It Runs in the Family (2003)

ZERO STARS/****
starring Michael Douglas, Kirk Douglas, Cameron Douglas, Diana Douglas
screenplay by Jesse Wigutow
directed by Fred Schepisi

Itrunsinthefamilyby Walter Chaw Appalling at its best, Fred Schepisi’s It Runs in the Family is a congenital disaster best described as an interminable episode of “Old People Say the Darndest Things”. Between this and Last Orders, Aussie director Schepisi seems to desire cornering the market on gravid meditations on decrepitude and death. He finds himself here a far cry from his Seventies output (The Devil’s Playground, The Chant of Jimmie Blacksmith), which, much like countryman Bruce Beresford’s early work, announced an important filmmaker who has, in the intervening years, become a hired hand and a coin of considerably devalued worth. It Runs in the Family is so relentlessly mawkish that it does give insight into the state of mind that allows condescension to become comfortable status quo by habitually marginalizing the elderly and demented as adorable dispensers of quaint homilies and spunky vulgarity.

Mitch Gromberg (Kirk Douglas) is a year removed from a debilitating stroke and the founder of a powerful law firm in which his son, Alex (Michael Douglas), has passed up a partnership.
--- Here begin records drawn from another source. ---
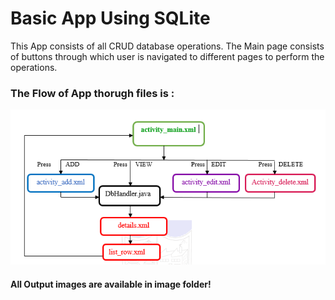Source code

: # Basic App Using SQLite 
This App consists of all CRUD database operations.
The Main page consists of buttons through which user is navigated to different pages to perform the operations.
### The Flow of App thorugh files is : ###
![](image/Flow.PNG)

#### All Output images are available in image folder! ####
Finding himself at one of those mid-life crises the late-life Douglas loves to play, Alex flirts with a fatal attraction at the soup kitchen, earning the enmity of his mush-mouthed wife (Bernadette Peters), his loser son (real-life loser son Cameron Douglas), and his creepy youngest son (creepy Rory Culkin). (The film is not to be confused with Rory’s brother Kieran’s It Runs in the Family, the sequel to A Christmas Story.) Attempting to parallel the generation’s storylines with a trio of love interests, a trio of similar disastrous resolutions, and a soft-headed reunion made literal in a perverse sleepover, It Runs in the Family sports the worst dialogue of the year in the service of what amounts to be an excuse to show real Douglas-family pictures and play with the puerile fantasy of parents long-divorced (Michael’s mom Diana Douglas play’s Kirk’s wife) sharing a nice, long dance shot from multiple angles.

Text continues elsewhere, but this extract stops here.